Segmentation

This section discusses more advanced concepts, which you may prefer to skip on the first time through this chapter.

Tokenization is an instance of a more general problem of segmentation. In this section, we will look at two other instances of this problem, which use radically different techniques to the ones we have seen so far in this chapter.

Sentence Segmentation

Manipulating texts at the level of individual words often presupposes the ability to divide a text into individual sentences. As we have seen, some corpora already provide access at the sentence level. In the following example, we compute the average number of words per sentence in the Brown Corpus:

>>> len(nltk.corpus.brown.words()) / len(nltk.corpus.brown.sents())
20.250994070456922

In other cases, the text is available only as a stream of characters. Before tokenizing the text into words, we need to segment it into sentences. NLTK facilitates this by including the Punkt sentence segmenter (Kiss & Strunk, 2006).

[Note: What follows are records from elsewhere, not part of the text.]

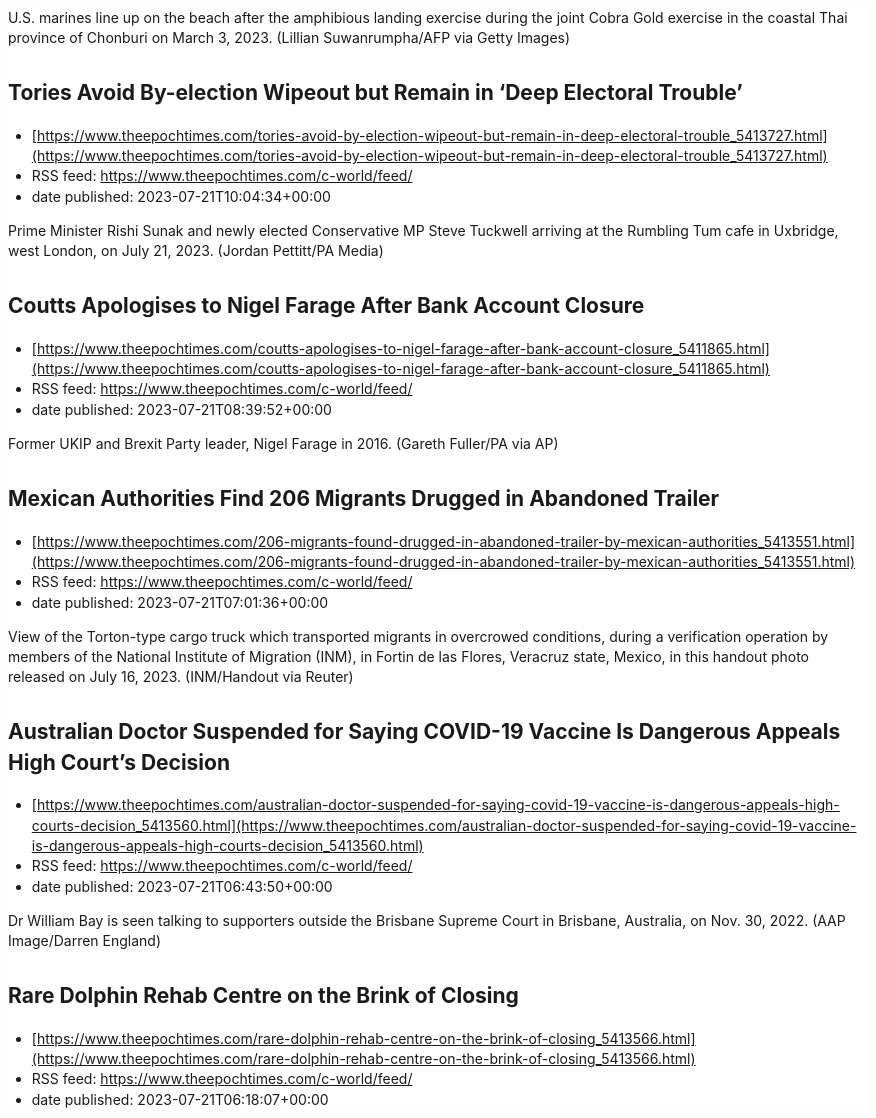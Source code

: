 U.S. marines line up on the beach after the amphibious landing exercise during the joint Cobra Gold exercise in the coastal Thai province of Chonburi on March 3, 2023. (Lillian Suwanrumpha/AFP via Getty Images)

## Tories Avoid By-election Wipeout but Remain in ‘Deep Electoral Trouble’
 - [https://www.theepochtimes.com/tories-avoid-by-election-wipeout-but-remain-in-deep-electoral-trouble_5413727.html](https://www.theepochtimes.com/tories-avoid-by-election-wipeout-but-remain-in-deep-electoral-trouble_5413727.html)
 - RSS feed: https://www.theepochtimes.com/c-world/feed/
 - date published: 2023-07-21T10:04:34+00:00

Prime Minister Rishi Sunak and newly elected Conservative MP Steve Tuckwell arriving at the Rumbling Tum cafe in Uxbridge, west London, on July 21, 2023. (Jordan Pettitt/PA Media)

## Coutts Apologises to Nigel Farage After Bank Account Closure
 - [https://www.theepochtimes.com/coutts-apologises-to-nigel-farage-after-bank-account-closure_5411865.html](https://www.theepochtimes.com/coutts-apologises-to-nigel-farage-after-bank-account-closure_5411865.html)
 - RSS feed: https://www.theepochtimes.com/c-world/feed/
 - date published: 2023-07-21T08:39:52+00:00

Former UKIP and Brexit Party leader, Nigel Farage in 2016. (Gareth Fuller/PA via AP)

## Mexican Authorities Find 206 Migrants Drugged in Abandoned Trailer
 - [https://www.theepochtimes.com/206-migrants-found-drugged-in-abandoned-trailer-by-mexican-authorities_5413551.html](https://www.theepochtimes.com/206-migrants-found-drugged-in-abandoned-trailer-by-mexican-authorities_5413551.html)
 - RSS feed: https://www.theepochtimes.com/c-world/feed/
 - date published: 2023-07-21T07:01:36+00:00

View of the Torton-type cargo truck which transported migrants in overcrowed conditions, during a verification operation by members of the National Institute of Migration (INM), in Fortin de las Flores, Veracruz state, Mexico, in this handout photo released on July 16, 2023. (INM/Handout via Reuter)

## Australian Doctor Suspended for Saying COVID-19 Vaccine Is Dangerous Appeals High Court’s Decision
 - [https://www.theepochtimes.com/australian-doctor-suspended-for-saying-covid-19-vaccine-is-dangerous-appeals-high-courts-decision_5413560.html](https://www.theepochtimes.com/australian-doctor-suspended-for-saying-covid-19-vaccine-is-dangerous-appeals-high-courts-decision_5413560.html)
 - RSS feed: https://www.theepochtimes.com/c-world/feed/
 - date published: 2023-07-21T06:43:50+00:00

Dr William Bay is seen talking to supporters outside the Brisbane Supreme Court in Brisbane, Australia, on Nov. 30, 2022. (AAP Image/Darren England)

## Rare Dolphin Rehab Centre on the Brink of Closing
 - [https://www.theepochtimes.com/rare-dolphin-rehab-centre-on-the-brink-of-closing_5413566.html](https://www.theepochtimes.com/rare-dolphin-rehab-centre-on-the-brink-of-closing_5413566.html)
 - RSS feed: https://www.theepochtimes.com/c-world/feed/
 - date published: 2023-07-21T06:18:07+00:00
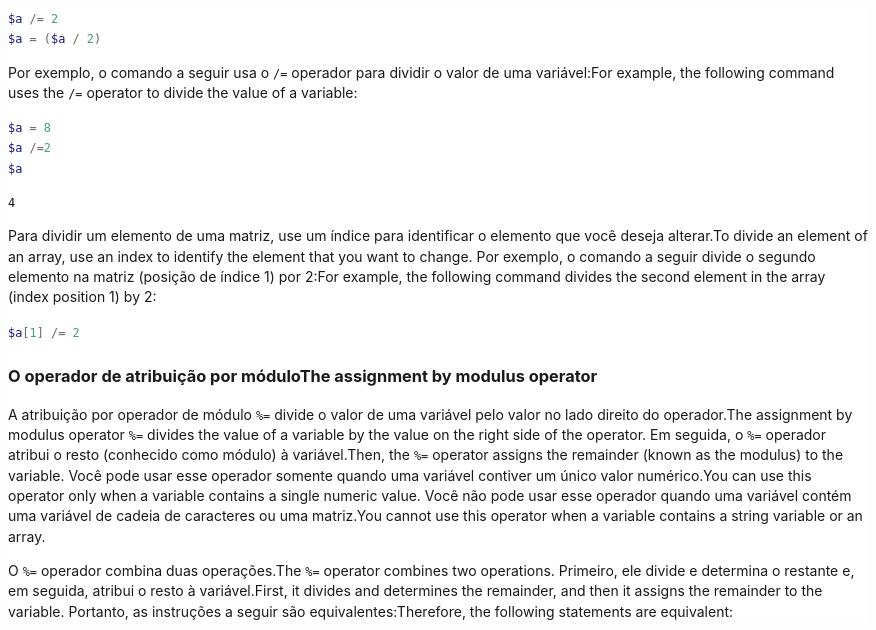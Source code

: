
 ```powershell
$a /= 2
$a = ($a / 2)
```

<span data-ttu-id="4c3f8-224">Por exemplo, o comando a seguir usa o `/=` operador para dividir o valor de uma variável:</span><span class="sxs-lookup"><span data-stu-id="4c3f8-224">For example, the following command uses the `/=` operator to divide the value of a variable:</span></span>

```powershell
$a = 8
$a /=2
$a
```

```
4
```

<span data-ttu-id="4c3f8-225">Para dividir um elemento de uma matriz, use um índice para identificar o elemento que você deseja alterar.</span><span class="sxs-lookup"><span data-stu-id="4c3f8-225">To divide an element of an array, use an index to identify the element that you want to change.</span></span> <span data-ttu-id="4c3f8-226">Por exemplo, o comando a seguir divide o segundo elemento na matriz (posição de índice 1) por 2:</span><span class="sxs-lookup"><span data-stu-id="4c3f8-226">For example, the following command divides the second element in the array (index position 1) by 2:</span></span>

```powershell
$a[1] /= 2
```

### <a name="the-assignment-by-modulus-operator"></a><span data-ttu-id="4c3f8-227">O operador de atribuição por módulo</span><span class="sxs-lookup"><span data-stu-id="4c3f8-227">The assignment by modulus operator</span></span>

<span data-ttu-id="4c3f8-228">A atribuição por operador de módulo `%=` divide o valor de uma variável pelo valor no lado direito do operador.</span><span class="sxs-lookup"><span data-stu-id="4c3f8-228">The assignment by modulus operator `%=` divides the value of a variable by the value on the right side of the operator.</span></span> <span data-ttu-id="4c3f8-229">Em seguida, o `%=` operador atribui o resto (conhecido como módulo) à variável.</span><span class="sxs-lookup"><span data-stu-id="4c3f8-229">Then, the `%=` operator assigns the remainder (known as the modulus) to the variable.</span></span> <span data-ttu-id="4c3f8-230">Você pode usar esse operador somente quando uma variável contiver um único valor numérico.</span><span class="sxs-lookup"><span data-stu-id="4c3f8-230">You can use this operator only when a variable contains a single numeric value.</span></span> <span data-ttu-id="4c3f8-231">Você não pode usar esse operador quando uma variável contém uma variável de cadeia de caracteres ou uma matriz.</span><span class="sxs-lookup"><span data-stu-id="4c3f8-231">You cannot use this operator when a variable contains a string variable or an array.</span></span>

<span data-ttu-id="4c3f8-232">O `%=` operador combina duas operações.</span><span class="sxs-lookup"><span data-stu-id="4c3f8-232">The `%=` operator combines two operations.</span></span> <span data-ttu-id="4c3f8-233">Primeiro, ele divide e determina o restante e, em seguida, atribui o resto à variável.</span><span class="sxs-lookup"><span data-stu-id="4c3f8-233">First, it divides and determines the remainder, and then it assigns the remainder to the variable.</span></span> <span data-ttu-id="4c3f8-234">Portanto, as instruções a seguir são equivalentes:</span><span class="sxs-lookup"><span data-stu-id="4c3f8-234">Therefore, the following statements are equivalent:</span></span>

Here is an example of its use in segmenting the text of a novel. (Note that if the segmenter’s internal data has been updated by the time you read this, you will see different output.)

>>> sent_tokenizer=nltk.data.load('tokenizers/punkt/english.pickle') >>> text = nltk.corpus.gutenberg.raw('chesterton-thursday.txt') >>> sents = sent_tokenizer.tokenize(text) >>> pprint.pprint(sents[171:181]) ['"Nonsense!', '" said Gregory, who was very rational when anyone else\nattempted paradox.', '"Why do all the clerks ...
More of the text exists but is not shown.